▶ _WORK REQUEST_
Please set down each record exactly as it appears, but leave out any pictures.

▶ _MATERIAL FOR THE TASK_
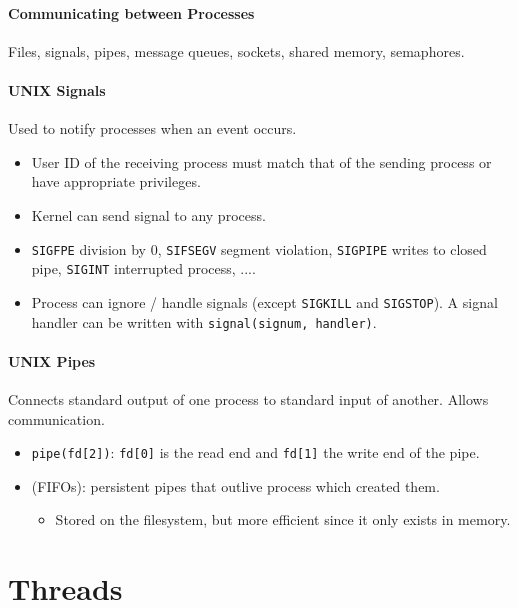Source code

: \documentclass[twocolumn,english]{article}
\let\emph\relax
\begin{document}
\paragraph{Communicating between Processes}

Files, signals, pipes, message queues, sockets, shared memory, semaphores.


\paragraph{UNIX Signals}

Used to notify processes when an event occurs. 
\begin{itemize}
\item User ID of the receiving process must match that of the sending process
or have appropriate privileges. 
\item Kernel can send signal to any process. 
\item \texttt{SIGFPE} division by 0, \texttt{SIFSEGV} segment violation,
\texttt{SIGPIPE} writes to closed pipe, \texttt{SIGINT} interrupted
process, .... 
\item Process can ignore / handle signals (except \texttt{SIGKILL} and \texttt{SIGSTOP}).
A signal handler can be written with \texttt{signal(signum, handler)}.
\end{itemize}

\paragraph{UNIX Pipes}

Connects standard output of one process to standard input of another.
Allows \emph{one-way} communication. 
\begin{itemize}
\item \texttt{pipe(fd{[}2{]})}: \texttt{fd{[}0{]}} is the read end and \texttt{fd{[}1{]}}
the write end of the pipe. 
\item \emph{Named pipes} (FIFOs): persistent pipes that outlive process
which created them. 

\begin{itemize}
\item Stored on the filesystem, but more efficient since it only exists
in memory. 
\end{itemize}
\end{itemize}

\section{Threads}
\end{document}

▶ _SOLUTION TO THE PROBLEM_
Source code

: \documentclass[twocolumn,english]{article}
\let\emph\relax
\begin{document}
\paragraph{Communicating between Processes}

Files, signals, pipes, message queues, sockets, shared memory, semaphores.


\paragraph{UNIX Signals}

Used to notify processes when an event occurs. 
\begin{itemize}
\item User ID of the receiving process must match that of the sending process
or have appropriate privileges. 
\item Kernel can send signal to any process. 
\item \texttt{SIGFPE} division by 0, \texttt{SIFSEGV} segment violation,
\texttt{SIGPIPE} writes to closed pipe, \texttt{SIGINT} interrupted
process, .... 
\item Process can ignore / handle signals (except \texttt{SIGKILL} and \texttt{SIGSTOP}).
A signal handler can be written with \texttt{signal(signum, handler)}.
\end{itemize}

\paragraph{UNIX Pipes}

Connects standard output of one process to standard input of another.
Allows \emph{one-way} communication. 
\begin{itemize}
\item \texttt{pipe(fd{[}2{]})}: \texttt{fd{[}0{]}} is the read end and \texttt{fd{[}1{]}}
the write end of the pipe. 
\item \emph{Named pipes} (FIFOs): persistent pipes that outlive process
which created them. 

\begin{itemize}
\item Stored on the filesystem, but more efficient since it only exists
in memory. 
\end{itemize}
\end{itemize}

\section{Threads}
\end{document}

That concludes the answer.